I'm just dissapointed by what's been coming out lately. The rieger kit, in particular, is attrocious.


----------



## [email protected] (Apr 9, 2004)

*Re: Nothelle A3 Sportback ‘Spatha 210’ (uv23)*

That's the interesting thing though. When kits like the Konigseder (sp?) kit for the MK IV Golf came out, it looked a bit tacked on, but people blended it and tried different things.
This thing blended, with Oettinger front clip, maybe some B6 S4 door wings blended so that flare wouldn't stick out so much..... mixing and matching might look pretty sharp. Just MHO.


----------



## eltonsi (Mar 17, 2005)

*Re: Nothelle A3 Sportback ‘Spatha 210’ (VR6 NRG)*


_Quote, originally posted by *VR6 NRG* »_
George. lets plan exactly that for the projcect i love it

PLEASE DO THAT! 
That would be the hottest A3 anywhere.


----------



## uv23 (Mar 5, 1999)

*Re: Nothelle A3 Sportback ‘Spatha 210’ ([email protected])*


_Quote, originally posted by *[email protected]* »_
This thing blended, with Oettinger front clip, maybe some B6 S4 door wings blended so that flare wouldn't stick out so much..... mixing and matching might look pretty sharp. Just MHO.

Aha! Didn't know you meant blended.

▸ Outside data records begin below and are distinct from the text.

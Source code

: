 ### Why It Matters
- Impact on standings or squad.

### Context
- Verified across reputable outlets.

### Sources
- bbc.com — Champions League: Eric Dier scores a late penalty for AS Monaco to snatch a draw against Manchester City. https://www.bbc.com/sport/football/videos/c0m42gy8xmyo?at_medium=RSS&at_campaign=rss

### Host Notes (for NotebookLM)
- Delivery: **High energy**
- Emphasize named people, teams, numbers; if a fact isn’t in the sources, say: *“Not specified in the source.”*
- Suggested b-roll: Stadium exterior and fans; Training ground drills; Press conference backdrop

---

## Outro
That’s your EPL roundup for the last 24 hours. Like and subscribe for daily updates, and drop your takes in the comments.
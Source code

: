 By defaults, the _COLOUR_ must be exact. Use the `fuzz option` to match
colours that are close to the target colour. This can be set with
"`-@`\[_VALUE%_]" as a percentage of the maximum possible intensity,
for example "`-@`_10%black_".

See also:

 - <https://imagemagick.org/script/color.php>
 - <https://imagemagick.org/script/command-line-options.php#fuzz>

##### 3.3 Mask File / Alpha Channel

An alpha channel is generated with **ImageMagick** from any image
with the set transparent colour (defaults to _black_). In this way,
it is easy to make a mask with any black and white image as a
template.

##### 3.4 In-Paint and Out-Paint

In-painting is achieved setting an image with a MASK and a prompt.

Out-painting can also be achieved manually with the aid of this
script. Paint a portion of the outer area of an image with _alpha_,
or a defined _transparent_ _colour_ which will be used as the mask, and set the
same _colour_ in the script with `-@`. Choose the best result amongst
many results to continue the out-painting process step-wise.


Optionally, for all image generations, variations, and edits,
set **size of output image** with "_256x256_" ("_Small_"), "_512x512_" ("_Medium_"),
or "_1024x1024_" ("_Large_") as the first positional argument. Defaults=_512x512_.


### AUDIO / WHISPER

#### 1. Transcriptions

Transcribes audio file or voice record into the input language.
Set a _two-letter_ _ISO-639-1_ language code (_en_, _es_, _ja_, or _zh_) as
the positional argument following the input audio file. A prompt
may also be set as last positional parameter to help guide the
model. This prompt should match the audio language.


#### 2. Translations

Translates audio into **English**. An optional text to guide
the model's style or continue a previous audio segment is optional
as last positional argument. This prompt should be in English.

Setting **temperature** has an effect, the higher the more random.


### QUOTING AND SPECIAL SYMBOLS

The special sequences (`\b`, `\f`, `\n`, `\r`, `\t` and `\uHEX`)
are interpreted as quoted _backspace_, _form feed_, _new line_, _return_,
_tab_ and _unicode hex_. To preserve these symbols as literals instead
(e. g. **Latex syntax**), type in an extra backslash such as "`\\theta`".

That will make all the difference in the world.


----------



## eltonsi (Mar 17, 2005)

*Re: Nothelle A3 Sportback ‘Spatha 210’ (uv23)*

Side Profile of the 3 door:








Sport back:
















http://****************.com/smile/emthup.gif


----------



## VR6 NRG (Apr 23, 1999)

*Re: Nothelle A3 Sportback ‘Spatha 210’ (eltonsi)*

i really like the wheels to, wonder what sizes and offsets they are?


----------



## eltonsi (Mar 17, 2005)

Not sure about the offset, but they are 19.


----------



## EvilGTI (Jul 14, 1999)

*Re: (eltonsi)*

Where can we get Nothelle pieces?


----------



## GTi2OV (Oct 10, 2002)

mmmmmmmmm nothelle


----------



## cwash36 (Jun 29, 2005)

*Re: (GTiG6O)*

ive been trying to find out who the US distributer is. i was told on another forum yesterday by someone who ordered the wheels that eisenhaus (traditionaly a bmw tuner) may be the only US distributer in the US.Has anyone else inquired about the kit? i just dont like the fender flairs other than that the kit is hot!


----------



## 27spots (Sep 14, 2005)

I like the spoiler! Where can that be gotten?


----------



## reeio (Aug 6, 2005)

*Re: (27spots)*

As far as I know, Beverly Hills Auto Design here in California is the only shop that imports them.
http://www.beverlyhillsautodes...e.php


----------



## ProjectA3 (Aug 12, 2005)

*Re: (reeio)*

I KNOW I KNOW raises hand


----------



## [email protected] (Apr 9, 2004)

*Re: (cwash36)*

I met Jens Nothelle at Frankfurt. He's a really nice guy. I believe he's looking for a US distributor, or additional US distributors. I was unclear. I know he's talking to at least one more shop not mentioned here. Hopefully we'll here of someone soon.


----------



## karwint (Jul 29, 2005)

I think CEC is also in importer. try cecwheels.com


----------